Des jours entiers, il rêve en haut du promontoire,
Les yeux fixes. Cent fois ainsi je l’ai trouvé…
Même, un jour, ignorant qu’il était observé,
Je l’ai vu se traîner à genoux dans les ronces,
Imitant comme un fou ta voix et tes réponses,
Et poussant des sanglots si terribles, vois-tu,
Et si tristes qu’au cœur un frisson m’a couru !…
Il est très malheureux.
Tu ne vas pourtant pas demander que je l’aime !
S’il nous voyait !…
Tombe ; n’entends-tu pas les feuilles s’émouvoir,
N’entends-tu pas flotter en rumeurs incertaines
Le chœur aux voix d’argent des eaux et des fontaines ?

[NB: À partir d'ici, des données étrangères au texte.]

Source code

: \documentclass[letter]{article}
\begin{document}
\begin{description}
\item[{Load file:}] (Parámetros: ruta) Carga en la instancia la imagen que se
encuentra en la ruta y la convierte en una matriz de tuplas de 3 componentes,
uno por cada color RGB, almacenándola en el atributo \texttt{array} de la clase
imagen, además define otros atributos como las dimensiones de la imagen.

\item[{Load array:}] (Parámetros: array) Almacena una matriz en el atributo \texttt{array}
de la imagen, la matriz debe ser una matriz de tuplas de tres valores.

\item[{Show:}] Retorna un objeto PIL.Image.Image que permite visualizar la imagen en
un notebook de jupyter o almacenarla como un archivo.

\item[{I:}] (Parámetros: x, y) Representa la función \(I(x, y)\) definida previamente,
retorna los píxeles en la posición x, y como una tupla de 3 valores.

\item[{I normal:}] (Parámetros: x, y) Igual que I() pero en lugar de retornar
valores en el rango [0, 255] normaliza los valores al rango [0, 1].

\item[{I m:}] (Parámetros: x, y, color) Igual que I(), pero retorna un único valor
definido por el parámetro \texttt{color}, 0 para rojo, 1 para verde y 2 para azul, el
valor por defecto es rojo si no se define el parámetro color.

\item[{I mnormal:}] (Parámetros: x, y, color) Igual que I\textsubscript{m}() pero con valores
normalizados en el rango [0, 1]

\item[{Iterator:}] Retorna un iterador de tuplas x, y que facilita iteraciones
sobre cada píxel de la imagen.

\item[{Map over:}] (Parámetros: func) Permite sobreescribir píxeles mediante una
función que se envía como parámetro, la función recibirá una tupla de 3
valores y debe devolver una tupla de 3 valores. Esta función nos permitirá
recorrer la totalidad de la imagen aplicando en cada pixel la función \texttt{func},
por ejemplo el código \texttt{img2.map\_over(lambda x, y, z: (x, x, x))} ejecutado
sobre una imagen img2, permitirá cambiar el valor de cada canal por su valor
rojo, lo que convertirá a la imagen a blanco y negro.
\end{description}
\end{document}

Les troupeaux rassemblés descendent des hauteurs :
N’entends-tu pas sonner la corne des pasteurs ?…
Taisons-nous.
Nymphes des bois, nymphes des eaux,
Naïades ceintes de roseaux,
Petites nymphes des ruisseaux,
Qui courez tout le jour à travers les étangs
Sur les grands nénuphars flottants,
Un vent frais s’est levé sur les routes poudreuses :
Quittez vos retraites ombreuses
Et livrez vos bras nus aux brises amoureuses.
Les feux du jour sont apaisés…
La brise apporte ses baisers
Aux grands calices épuisés.
Sur la mer aux rumeurs lointaines
Des voiles s’en vont vers Athènes…
Penchez vos longs cheveux au marbre des fontaines.
La mer rose palpite au couchant enflammé :
Vers le soleil qui meurt que notre hymne s’élève !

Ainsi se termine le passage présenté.